When you spot the word "meðfram" in a line of the data below, copy that line.
BEGIN
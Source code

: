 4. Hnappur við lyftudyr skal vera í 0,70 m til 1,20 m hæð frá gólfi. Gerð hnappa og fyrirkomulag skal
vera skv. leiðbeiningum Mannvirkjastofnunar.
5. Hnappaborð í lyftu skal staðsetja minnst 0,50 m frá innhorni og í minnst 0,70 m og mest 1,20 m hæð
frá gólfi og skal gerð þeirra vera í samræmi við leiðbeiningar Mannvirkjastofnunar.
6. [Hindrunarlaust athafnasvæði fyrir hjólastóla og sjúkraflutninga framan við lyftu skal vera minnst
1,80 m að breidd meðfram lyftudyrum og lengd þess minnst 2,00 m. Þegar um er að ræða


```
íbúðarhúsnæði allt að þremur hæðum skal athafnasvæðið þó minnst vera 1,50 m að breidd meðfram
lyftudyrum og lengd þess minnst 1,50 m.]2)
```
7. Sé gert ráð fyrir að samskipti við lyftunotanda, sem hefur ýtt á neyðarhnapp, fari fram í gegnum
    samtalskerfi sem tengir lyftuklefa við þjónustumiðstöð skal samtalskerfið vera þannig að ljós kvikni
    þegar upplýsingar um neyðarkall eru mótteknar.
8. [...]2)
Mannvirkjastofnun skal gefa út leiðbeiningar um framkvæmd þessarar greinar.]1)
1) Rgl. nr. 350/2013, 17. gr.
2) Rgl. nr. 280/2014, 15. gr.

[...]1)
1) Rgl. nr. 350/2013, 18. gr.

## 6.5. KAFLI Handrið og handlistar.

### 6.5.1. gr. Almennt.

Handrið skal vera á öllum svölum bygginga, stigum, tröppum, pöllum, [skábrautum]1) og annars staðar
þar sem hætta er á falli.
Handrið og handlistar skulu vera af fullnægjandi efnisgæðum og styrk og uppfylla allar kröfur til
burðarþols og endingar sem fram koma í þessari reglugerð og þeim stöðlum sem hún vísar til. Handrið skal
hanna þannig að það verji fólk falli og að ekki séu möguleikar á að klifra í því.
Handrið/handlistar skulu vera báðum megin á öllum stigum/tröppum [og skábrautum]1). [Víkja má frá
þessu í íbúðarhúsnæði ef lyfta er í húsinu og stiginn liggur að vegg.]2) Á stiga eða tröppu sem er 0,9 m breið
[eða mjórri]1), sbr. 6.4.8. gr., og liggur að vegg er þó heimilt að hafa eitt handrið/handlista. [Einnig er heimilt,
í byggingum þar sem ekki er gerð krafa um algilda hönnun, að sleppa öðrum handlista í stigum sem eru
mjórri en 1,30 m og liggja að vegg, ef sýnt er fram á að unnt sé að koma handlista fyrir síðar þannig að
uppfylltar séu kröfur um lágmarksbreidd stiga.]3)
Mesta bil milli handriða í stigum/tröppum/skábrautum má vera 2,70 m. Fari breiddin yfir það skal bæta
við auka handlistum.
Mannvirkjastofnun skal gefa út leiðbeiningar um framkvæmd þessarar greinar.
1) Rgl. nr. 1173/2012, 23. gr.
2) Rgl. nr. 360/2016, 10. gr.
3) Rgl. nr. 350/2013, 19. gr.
END
BEGIN
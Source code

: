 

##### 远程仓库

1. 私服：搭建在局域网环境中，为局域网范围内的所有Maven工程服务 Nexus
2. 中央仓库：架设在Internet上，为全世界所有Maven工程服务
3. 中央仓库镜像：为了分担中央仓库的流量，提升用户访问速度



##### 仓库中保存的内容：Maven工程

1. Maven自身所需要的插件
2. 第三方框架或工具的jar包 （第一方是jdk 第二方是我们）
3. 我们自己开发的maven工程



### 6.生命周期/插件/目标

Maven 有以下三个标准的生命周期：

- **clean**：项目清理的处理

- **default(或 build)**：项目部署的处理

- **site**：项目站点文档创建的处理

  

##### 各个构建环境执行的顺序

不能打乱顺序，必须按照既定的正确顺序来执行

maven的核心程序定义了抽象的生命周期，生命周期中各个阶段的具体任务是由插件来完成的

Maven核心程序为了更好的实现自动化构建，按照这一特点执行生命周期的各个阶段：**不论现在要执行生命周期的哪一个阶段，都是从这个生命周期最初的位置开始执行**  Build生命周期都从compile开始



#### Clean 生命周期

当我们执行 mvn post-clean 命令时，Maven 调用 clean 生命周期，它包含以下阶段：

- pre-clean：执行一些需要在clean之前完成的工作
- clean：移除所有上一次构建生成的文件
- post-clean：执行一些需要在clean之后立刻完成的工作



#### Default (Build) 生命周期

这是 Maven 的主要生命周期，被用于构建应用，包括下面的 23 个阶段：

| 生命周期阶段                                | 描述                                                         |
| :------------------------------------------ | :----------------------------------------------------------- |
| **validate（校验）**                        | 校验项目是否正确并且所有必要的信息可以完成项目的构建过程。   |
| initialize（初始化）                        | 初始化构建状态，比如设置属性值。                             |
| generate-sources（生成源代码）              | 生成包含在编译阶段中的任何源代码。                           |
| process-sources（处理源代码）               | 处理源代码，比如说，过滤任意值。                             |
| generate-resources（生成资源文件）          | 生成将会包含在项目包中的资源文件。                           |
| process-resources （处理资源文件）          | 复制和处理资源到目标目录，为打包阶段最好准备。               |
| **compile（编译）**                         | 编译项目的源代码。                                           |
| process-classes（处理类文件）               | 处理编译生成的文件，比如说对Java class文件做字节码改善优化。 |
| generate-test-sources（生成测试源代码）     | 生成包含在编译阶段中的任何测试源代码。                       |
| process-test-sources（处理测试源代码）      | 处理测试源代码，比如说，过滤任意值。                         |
END
▸ TASK RESULT:
1,80 m að breidd meðfram lyftudyrum og lengd þess minnst 2,00 m. Þegar um er að ræða
íbúðarhúsnæði allt að þremur hæðum skal athafnasvæðið þó minnst vera 1,50 m að breidd meðfram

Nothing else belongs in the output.